* Aim of the task:
Quote only the lines from the top of the listing below down to and including the line with "虽然如此，但是流控只需要少量".

[Start of section]

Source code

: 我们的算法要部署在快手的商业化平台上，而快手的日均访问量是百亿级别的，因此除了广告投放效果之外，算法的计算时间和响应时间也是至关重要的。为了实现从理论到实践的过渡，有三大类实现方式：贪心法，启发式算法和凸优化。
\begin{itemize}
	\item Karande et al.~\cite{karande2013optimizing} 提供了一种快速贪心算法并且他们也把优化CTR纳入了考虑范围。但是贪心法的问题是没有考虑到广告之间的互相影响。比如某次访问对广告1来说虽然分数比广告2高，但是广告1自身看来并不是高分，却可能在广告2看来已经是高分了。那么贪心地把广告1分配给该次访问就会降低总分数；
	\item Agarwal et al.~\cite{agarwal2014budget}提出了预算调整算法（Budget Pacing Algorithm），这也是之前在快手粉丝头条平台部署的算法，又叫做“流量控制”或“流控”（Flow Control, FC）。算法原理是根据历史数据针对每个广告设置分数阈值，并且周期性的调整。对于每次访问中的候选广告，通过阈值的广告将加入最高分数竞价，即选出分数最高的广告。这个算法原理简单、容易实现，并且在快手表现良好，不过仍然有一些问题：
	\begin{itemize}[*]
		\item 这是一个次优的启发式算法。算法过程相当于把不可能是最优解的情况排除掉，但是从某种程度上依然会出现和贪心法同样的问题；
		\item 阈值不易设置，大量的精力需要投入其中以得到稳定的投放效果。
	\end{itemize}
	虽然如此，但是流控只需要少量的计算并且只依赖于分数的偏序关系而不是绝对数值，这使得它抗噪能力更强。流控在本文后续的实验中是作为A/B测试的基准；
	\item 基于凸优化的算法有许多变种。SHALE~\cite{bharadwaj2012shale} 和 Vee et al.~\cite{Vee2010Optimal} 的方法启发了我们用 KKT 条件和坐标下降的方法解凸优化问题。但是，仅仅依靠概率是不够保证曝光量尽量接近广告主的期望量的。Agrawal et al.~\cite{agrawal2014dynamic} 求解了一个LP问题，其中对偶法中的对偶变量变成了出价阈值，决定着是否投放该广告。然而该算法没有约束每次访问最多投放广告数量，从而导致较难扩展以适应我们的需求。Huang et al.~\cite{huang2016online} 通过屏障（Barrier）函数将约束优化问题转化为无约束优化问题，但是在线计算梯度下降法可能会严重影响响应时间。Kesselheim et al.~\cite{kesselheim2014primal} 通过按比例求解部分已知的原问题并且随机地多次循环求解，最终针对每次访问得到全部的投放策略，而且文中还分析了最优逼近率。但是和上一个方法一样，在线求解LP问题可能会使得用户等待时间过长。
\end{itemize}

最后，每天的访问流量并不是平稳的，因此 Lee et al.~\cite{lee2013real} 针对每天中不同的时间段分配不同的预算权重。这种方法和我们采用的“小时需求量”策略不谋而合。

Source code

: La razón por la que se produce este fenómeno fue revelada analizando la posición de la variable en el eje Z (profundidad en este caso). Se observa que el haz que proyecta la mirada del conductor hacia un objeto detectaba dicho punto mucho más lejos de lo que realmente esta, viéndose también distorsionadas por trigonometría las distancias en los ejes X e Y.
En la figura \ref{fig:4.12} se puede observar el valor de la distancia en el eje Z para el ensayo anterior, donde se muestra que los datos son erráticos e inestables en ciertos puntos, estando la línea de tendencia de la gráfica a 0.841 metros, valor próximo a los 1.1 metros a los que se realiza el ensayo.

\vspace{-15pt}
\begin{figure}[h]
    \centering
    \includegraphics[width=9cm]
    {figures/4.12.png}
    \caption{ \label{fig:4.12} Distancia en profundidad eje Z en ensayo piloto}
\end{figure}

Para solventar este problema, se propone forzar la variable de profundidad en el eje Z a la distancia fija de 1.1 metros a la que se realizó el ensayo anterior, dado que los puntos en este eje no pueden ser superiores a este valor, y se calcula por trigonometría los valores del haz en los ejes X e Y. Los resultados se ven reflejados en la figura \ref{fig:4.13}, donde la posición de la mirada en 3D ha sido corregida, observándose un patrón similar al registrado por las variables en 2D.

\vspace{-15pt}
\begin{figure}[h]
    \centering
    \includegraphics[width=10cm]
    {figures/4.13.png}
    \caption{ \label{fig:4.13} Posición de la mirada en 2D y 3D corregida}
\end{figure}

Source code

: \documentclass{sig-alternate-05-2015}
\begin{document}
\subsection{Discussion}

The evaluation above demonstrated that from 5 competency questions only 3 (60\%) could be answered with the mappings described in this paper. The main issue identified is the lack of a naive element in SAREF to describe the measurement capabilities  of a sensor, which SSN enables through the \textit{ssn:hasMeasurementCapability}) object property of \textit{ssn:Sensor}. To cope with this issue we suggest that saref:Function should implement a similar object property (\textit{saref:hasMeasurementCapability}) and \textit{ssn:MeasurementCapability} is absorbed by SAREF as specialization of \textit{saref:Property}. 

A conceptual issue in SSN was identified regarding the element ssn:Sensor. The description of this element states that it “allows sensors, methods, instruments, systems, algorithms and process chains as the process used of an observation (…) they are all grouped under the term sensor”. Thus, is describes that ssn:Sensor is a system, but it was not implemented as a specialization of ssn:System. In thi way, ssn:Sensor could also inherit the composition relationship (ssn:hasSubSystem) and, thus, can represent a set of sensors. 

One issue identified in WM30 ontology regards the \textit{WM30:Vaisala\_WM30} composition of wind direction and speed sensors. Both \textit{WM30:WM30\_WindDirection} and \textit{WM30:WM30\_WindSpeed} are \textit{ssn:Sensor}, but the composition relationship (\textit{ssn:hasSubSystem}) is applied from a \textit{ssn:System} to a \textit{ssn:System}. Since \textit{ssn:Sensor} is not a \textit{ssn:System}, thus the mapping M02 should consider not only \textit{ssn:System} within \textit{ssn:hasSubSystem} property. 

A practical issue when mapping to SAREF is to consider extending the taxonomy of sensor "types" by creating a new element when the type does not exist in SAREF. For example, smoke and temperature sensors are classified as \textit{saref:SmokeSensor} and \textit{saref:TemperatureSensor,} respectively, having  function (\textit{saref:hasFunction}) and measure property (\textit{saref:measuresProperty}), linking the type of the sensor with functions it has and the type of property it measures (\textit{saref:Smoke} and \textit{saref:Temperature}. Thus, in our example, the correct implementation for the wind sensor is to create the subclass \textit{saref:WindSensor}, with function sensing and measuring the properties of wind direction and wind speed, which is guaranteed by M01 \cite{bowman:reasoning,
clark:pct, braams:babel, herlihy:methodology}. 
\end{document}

[End of section]

* Result of this task:
Source code

: 我们的算法要部署在快手的商业化平台上，而快手的日均访问量是百亿级别的，因此除了广告投放效果之外，算法的计算时间和响应时间也是至关重要的。为了实现从理论到实践的过渡，有三大类实现方式：贪心法，启发式算法和凸优化。
\begin{itemize}
	\item Karande et al.~\cite{karande2013optimizing} 提供了一种快速贪心算法并且他们也把优化CTR纳入了考虑范围。但是贪心法的问题是没有考虑到广告之间的互相影响。比如某次访问对广告1来说虽然分数比广告2高，但是广告1自身看来并不是高分，却可能在广告2看来已经是高分了。那么贪心地把广告1分配给该次访问就会降低总分数；
	\item Agarwal et al.~\cite{agarwal2014budget}提出了预算调整算法（Budget Pacing Algorithm），这也是之前在快手粉丝头条平台部署的算法，又叫做“流量控制”或“流控”（Flow Control, FC）。算法原理是根据历史数据针对每个广告设置分数阈值，并且周期性的调整。对于每次访问中的候选广告，通过阈值的广告将加入最高分数竞价，即选出分数最高的广告。这个算法原理简单、容易实现，并且在快手表现良好，不过仍然有一些问题：
	\begin{itemize}[*]
		\item 这是一个次优的启发式算法。算法过程相当于把不可能是最优解的情况排除掉，但是从某种程度上依然会出现和贪心法同样的问题；
		\item 阈值不易设置，大量的精力需要投入其中以得到稳定的投放效果。
	\end{itemize}
	虽然如此，但是流控只需要少量的计算并且只依赖于分数的偏序关系而不是绝对数值，这使得它抗噪能力更强。流控在本文后续的实验中是作为A/B测试的基准；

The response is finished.